» WHAT TO DO:
When a picture appears among the records, leave it out, and copy all else exactly.

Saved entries
*****
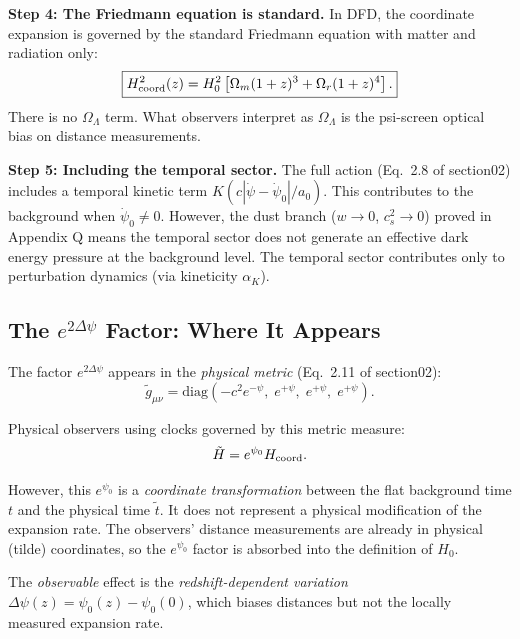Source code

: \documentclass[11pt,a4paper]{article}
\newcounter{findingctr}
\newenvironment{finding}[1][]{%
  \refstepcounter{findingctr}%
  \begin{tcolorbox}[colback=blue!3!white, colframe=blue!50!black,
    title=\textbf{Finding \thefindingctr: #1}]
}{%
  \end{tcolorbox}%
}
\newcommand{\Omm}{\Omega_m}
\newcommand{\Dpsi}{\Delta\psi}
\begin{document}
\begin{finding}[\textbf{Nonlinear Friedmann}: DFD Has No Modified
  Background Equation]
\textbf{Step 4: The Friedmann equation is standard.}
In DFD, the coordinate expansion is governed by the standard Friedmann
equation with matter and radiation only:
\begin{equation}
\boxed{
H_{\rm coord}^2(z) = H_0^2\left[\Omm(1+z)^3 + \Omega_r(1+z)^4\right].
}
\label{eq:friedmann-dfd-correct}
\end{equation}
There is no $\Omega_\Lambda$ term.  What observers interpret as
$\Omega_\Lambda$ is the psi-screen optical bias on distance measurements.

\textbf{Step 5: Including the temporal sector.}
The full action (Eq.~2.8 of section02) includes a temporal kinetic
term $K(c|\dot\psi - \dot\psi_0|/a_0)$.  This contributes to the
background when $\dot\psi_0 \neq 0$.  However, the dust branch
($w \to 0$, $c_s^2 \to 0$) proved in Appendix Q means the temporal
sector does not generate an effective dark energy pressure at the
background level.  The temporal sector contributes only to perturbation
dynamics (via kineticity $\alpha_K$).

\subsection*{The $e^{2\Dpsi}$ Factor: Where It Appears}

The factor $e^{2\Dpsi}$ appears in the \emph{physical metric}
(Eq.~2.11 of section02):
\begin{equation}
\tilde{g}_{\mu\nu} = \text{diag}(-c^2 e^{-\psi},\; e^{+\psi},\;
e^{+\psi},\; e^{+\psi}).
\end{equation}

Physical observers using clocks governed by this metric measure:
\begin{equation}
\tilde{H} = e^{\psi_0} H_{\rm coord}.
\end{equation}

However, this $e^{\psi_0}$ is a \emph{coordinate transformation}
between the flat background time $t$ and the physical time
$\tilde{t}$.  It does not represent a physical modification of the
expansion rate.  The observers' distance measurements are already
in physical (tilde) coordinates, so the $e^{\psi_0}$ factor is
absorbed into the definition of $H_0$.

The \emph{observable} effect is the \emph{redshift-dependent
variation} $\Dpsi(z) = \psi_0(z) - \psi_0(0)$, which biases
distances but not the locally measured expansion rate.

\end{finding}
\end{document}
*****
» ANSWER FOR THE TASK:
Source code

: \documentclass[11pt,a4paper]{article}
\newcounter{findingctr}
\newenvironment{finding}[1][]{%
  \refstepcounter{findingctr}%
  \begin{tcolorbox}[colback=blue!3!white, colframe=blue!50!black,
    title=\textbf{Finding \thefindingctr: #1}]
}{%
  \end{tcolorbox}%
}
\newcommand{\Omm}{\Omega_m}
\newcommand{\Dpsi}{\Delta\psi}
\begin{document}
\begin{finding}[\textbf{Nonlinear Friedmann}: DFD Has No Modified
  Background Equation]
\textbf{Step 4: The Friedmann equation is standard.}
In DFD, the coordinate expansion is governed by the standard Friedmann
equation with matter and radiation only:
\begin{equation}
\boxed{
H_{\rm coord}^2(z) = H_0^2\left[\Omm(1+z)^3 + \Omega_r(1+z)^4\right].
}
\label{eq:friedmann-dfd-correct}
\end{equation}
There is no $\Omega_\Lambda$ term.  What observers interpret as
$\Omega_\Lambda$ is the psi-screen optical bias on distance measurements.

\textbf{Step 5: Including the temporal sector.}
The full action (Eq.~2.8 of section02) includes a temporal kinetic
term $K(c|\dot\psi - \dot\psi_0|/a_0)$.  This contributes to the
background when $\dot\psi_0 \neq 0$.  However, the dust branch
($w \to 0$, $c_s^2 \to 0$) proved in Appendix Q means the temporal
sector does not generate an effective dark energy pressure at the
background level.  The temporal sector contributes only to perturbation
dynamics (via kineticity $\alpha_K$).

\subsection*{The $e^{2\Dpsi}$ Factor: Where It Appears}

The factor $e^{2\Dpsi}$ appears in the \emph{physical metric}
(Eq.~2.11 of section02):
\begin{equation}
\tilde{g}_{\mu\nu} = \text{diag}(-c^2 e^{-\psi},\; e^{+\psi},\;
e^{+\psi},\; e^{+\psi}).
\end{equation}

Physical observers using clocks governed by this metric measure:
\begin{equation}
\tilde{H} = e^{\psi_0} H_{\rm coord}.
\end{equation}

However, this $e^{\psi_0}$ is a \emph{coordinate transformation}
between the flat background time $t$ and the physical time
$\tilde{t}$.  It does not represent a physical modification of the
expansion rate.  The observers' distance measurements are already
in physical (tilde) coordinates, so the $e^{\psi_0}$ factor is
absorbed into the definition of $H_0$.

The \emph{observable} effect is the \emph{redshift-dependent
variation} $\Dpsi(z) = \psi_0(z) - \psi_0(0)$, which biases
distances but not the locally measured expansion rate.

\end{finding}
\end{document}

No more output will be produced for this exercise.